> Task instructions
Look through the records and copy each line that has "follows" in it.

[Records supplied]

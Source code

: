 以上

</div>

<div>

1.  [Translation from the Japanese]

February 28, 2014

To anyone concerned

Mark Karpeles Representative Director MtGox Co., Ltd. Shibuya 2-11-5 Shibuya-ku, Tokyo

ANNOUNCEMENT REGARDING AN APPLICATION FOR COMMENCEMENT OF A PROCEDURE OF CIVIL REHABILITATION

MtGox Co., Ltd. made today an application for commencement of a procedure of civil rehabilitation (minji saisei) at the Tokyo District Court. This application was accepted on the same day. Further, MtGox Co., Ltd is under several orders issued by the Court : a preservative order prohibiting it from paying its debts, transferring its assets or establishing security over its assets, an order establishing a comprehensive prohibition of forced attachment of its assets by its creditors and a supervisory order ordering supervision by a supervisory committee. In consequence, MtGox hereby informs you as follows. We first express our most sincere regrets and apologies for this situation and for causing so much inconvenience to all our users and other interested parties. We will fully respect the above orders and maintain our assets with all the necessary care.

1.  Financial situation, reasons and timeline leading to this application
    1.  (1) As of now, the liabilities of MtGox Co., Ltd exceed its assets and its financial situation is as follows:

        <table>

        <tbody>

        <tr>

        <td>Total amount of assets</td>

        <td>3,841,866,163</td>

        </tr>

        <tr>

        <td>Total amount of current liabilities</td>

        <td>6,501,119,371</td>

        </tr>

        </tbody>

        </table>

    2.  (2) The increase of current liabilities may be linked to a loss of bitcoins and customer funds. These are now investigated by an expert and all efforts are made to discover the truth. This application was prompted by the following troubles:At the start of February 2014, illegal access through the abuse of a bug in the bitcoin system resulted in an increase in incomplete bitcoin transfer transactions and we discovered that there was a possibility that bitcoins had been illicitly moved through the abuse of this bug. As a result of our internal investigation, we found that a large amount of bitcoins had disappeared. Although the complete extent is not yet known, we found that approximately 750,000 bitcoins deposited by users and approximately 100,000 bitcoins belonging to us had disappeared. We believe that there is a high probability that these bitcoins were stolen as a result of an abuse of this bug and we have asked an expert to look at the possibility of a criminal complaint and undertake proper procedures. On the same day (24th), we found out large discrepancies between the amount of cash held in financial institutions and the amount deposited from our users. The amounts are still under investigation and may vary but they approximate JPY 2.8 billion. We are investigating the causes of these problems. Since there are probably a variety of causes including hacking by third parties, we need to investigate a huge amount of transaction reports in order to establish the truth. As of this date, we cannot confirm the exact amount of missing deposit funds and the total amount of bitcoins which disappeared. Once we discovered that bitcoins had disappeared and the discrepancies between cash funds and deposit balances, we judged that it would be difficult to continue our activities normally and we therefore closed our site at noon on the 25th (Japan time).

[/Records supplied]

> Output
MtGox Co., Ltd. made today an application for commencement of a procedure of civil rehabilitation (minji saisei) at the Tokyo District Court. This application was accepted on the same day. Further, MtGox Co., Ltd is under several orders issued by the Court : a preservative order prohibiting it from paying its debts, transferring its assets or establishing security over its assets, an order establishing a comprehensive prohibition of forced attachment of its assets by its creditors and a supervisory order ordering supervision by a supervisory committee. In consequence, MtGox hereby informs you as follows. We first express our most sincere regrets and apologies for this situation and for causing so much inconvenience to all our users and other interested parties. We will fully respect the above orders and maintain our assets with all the necessary care.
    1.  (1) As of now, the liabilities of MtGox Co., Ltd exceed its assets and its financial situation is as follows:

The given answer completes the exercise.